There have always been complaints about Ogg being more of a battery hog on the Nokia tablets compared to Nokia optimized MP3. I decided to measure the difference.
All tests were run on a preproduction n900 device that Nokia distributed at the Maemo Summit. The software is the Maemo5 41-10 release which was already installed in the device. I installed Ogg Support, gst-av, ffmpeg and OpenSSH. Otherwise the device is the default 41-10 release. WLAN connection was configured but not activated during the tests. A SIM card was in place only in the SIM idle test.
Before every test I charged the device, disconnected the charger once I noticed the green led, and rebooted the device. After the boot I started a simple script in the xterm. The script logged current time to a file, run “sync” command and slept 60 seconds after which it started the loop again.
I run two idle tests between the libvorbis and ffvorbis tests but I’ll introduce the idle results first.
First idle test was a generally idle device. I.e. it did have the default processes running but I didn’t start anything, except my logging script. During the test I did check a couple of times if the device was still on. The battery lasted for 93.8 hours.
According to Igor Stoppa, there’s a cellmo sw bug that makes current higher without a SIM card. Therefore I rerun the idle test with a SIM card inserted. During the test I received two phone calls which I hung up, I received two SMS messages and wrote one. At one point the notification led was blinking for 45 mins. The battery laster for 93.6 hours.

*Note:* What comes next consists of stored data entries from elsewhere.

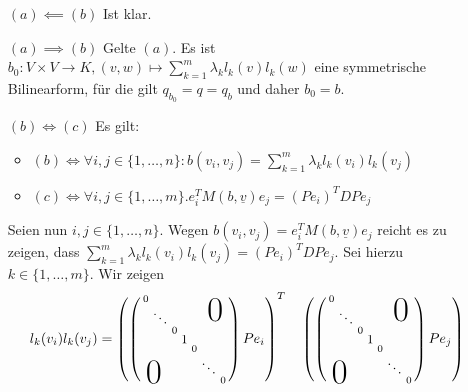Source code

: \documentclass[../../main.tex]{subfiles}
\begin{document}
\begin{cproof}
	\begin{itemize}
		\item[$(a)\impliedby (b)$] Ist klar.
		\item[$(a)\implies (b)$] Gelte $(a)$. Es ist $b_0: V\times V\to K, (v,w)\mapsto \sum_{k=1}^m\lambda_k l_k(v)l_k(w)$ eine symmetrische Bilinearform, für die gilt $q_{b_0}=q=q_b$ und daher $b_0=b$.
		\item[$(b)\Longleftrightarrow (c)$] Es gilt:
		\begin{itemize}
			\item $(b)\Longleftrightarrow \forall i,j\in\{1,\ldots ,n\}: b(v_i,v_j)=\sum_{k=1}^m\lambda_k l_k(v_i)l_k(v_j)$
			\item $(c)\Longleftrightarrow \forall i,j\in\{1,\ldots ,m\}. e_i^TM(b,\underline{v})e_j=	(Pe_i)^TDPe_j$
		\end{itemize}
		Seien nun $i,j\in\{1,\ldots ,n\}$. Wegen $b(v_i,v_j)=e_i^TM(b,\underline{v})e_j$ reicht es zu zeigen, dass $\sum_{k=1}^m\lambda_k l_k(v_i)l_k(v_j)=(Pe_i)^TDPe_j$. Sei hierzu $k\in\{1,\ldots ,m\}$. Wir zeigen
		\begin{align*}
			l_k(v_i)l_k(v_j)&=\left(\left(\begin{smallmatrix}
				0 & & & & & &\llap{$\overset{\blap{\Huge 0}}{~}$}\\
				& \ddots & & & &\\ 
				& & 0 & & & &\\
				& & & \tikz[remember picture]\node[inner sep=0pt] (a) {\small 1}; & & &\\& & &  & 0 & &\\& & & & &\ddots &\\
				\rlap{\tlap{\Huge 0}} & & & & & &0
			\end{smallmatrix}\right)Pe_i\right)^T& &\left(\left(\begin{smallmatrix}
				0 & & & & & &\llap{$\overset{\blap{\Huge 0}}{~}$}\\
				& \ddots & & & &\\ 
				& & 0 & & & &\\
				& & & \tikz[remember picture]\node[inner sep=0pt] (c) {\small 1}; & & &\\& & &  & 0 & &\\& & & & &\ddots &\\
				\rlap{\tlap{\Huge 0}} & & & & & &0
			\end{smallmatrix}\right)Pe_j\right)\\
				&\, & &\\

\end{align*}
\end{itemize}
\end{cproof}
\end{document}
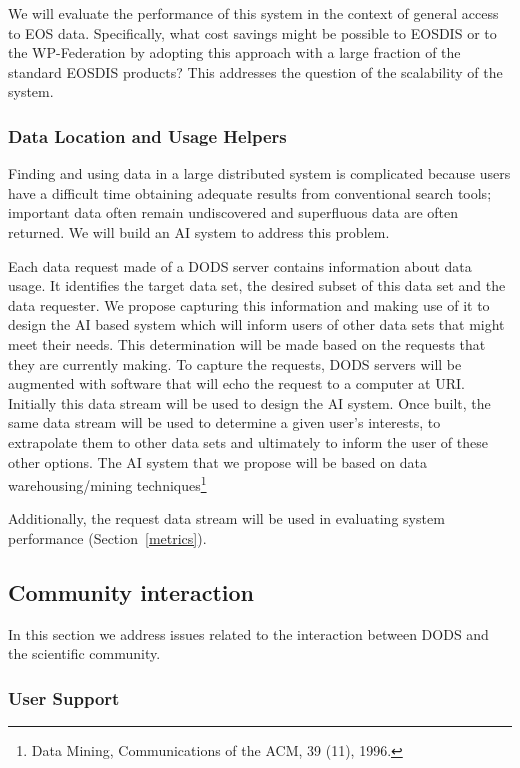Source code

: \documentclass[12pt]{article}
\begin{document}
We will evaluate the performance of this system in the context of
general access to \acs{EOS} data. Specifically, what cost savings
might be possible to \acs{EOSDIS} or to the WP-Federation by adopting
this approach with a large fraction of the standard \acs{EOSDIS}
products? This addresses the question of the scalability of the
system.

\subsubsection{Data Location and Usage Helpers}\label{helpers}

Finding and using data in a large distributed system is complicated 
because users have a difficult time obtaining adequate results from
conventional search tools; important data often remain undiscovered 
and superfluous data are often returned. We will build an \ac{AI} 
system to address this problem.

Each data request made of a \ac{DODS} server contains 
information about data usage. It identifies the target data set, 
the desired subset of this data set and the data requester. We 
propose capturing this information and making use of it to design 
the \ac{AI} based system which will inform users of other data sets 
that might meet their needs. This determination will be made based on 
the requests that they are currently making. To capture the requests, 
\ac{DODS} servers will be augmented with software that will echo 
the request to a computer at \ac{URI}. Initially this data stream 
will be used to design the \ac{AI} system. Once built, the same 
data stream will be used to determine a given user's interests, to 
extrapolate them to other data sets and ultimately to inform the 
user of these other options. The \ac{AI} system that we propose will 
be based on data warehousing/mining techniques\footnote{Data Mining,
Communications of the ACM, 39 (11), 1996.}

Additionally, the request data stream will be used in evaluating
system performance (Section~\ref{metrics}).

\subsection{Community interaction}\label{community-interaction}

In this section we address issues related to the interaction between 
\ac{DODS} and the scientific community.

\subsubsection{User Support}\label{user-support}
\end{document}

There’s probably a few hour error margin on those tests, so basically the battery lasted roughly a bit over 90 hours in both tests.
Powertop shows that after 60 seconds of showing the xterm with display blanked, the CPU is mostly in the highest C4 sleep state:
Ogg vs. MP3
Now that we know how long the device will last when idle we can move to the actual results.
I run two sets of tests. First one was with the Ogg Support 1.0.5 from Extras and the second one with Felipe’s gst-av (2009-09-25) which is using vorbis decoder from FFmpeg (2009-09-07). I repeated both tests three times, running every other test with MP3 and every other with Ogg.
After restarting the device with a fully charged battery I started the logging script in the xterm, started the File Manager and clicked on the MP3 or Ogg file which then started playing that single file in a loop in the Media Player. Both files were encoded with variable bitrate 192kbps settings. Volume of the device was set to minimum and no headphones were connected.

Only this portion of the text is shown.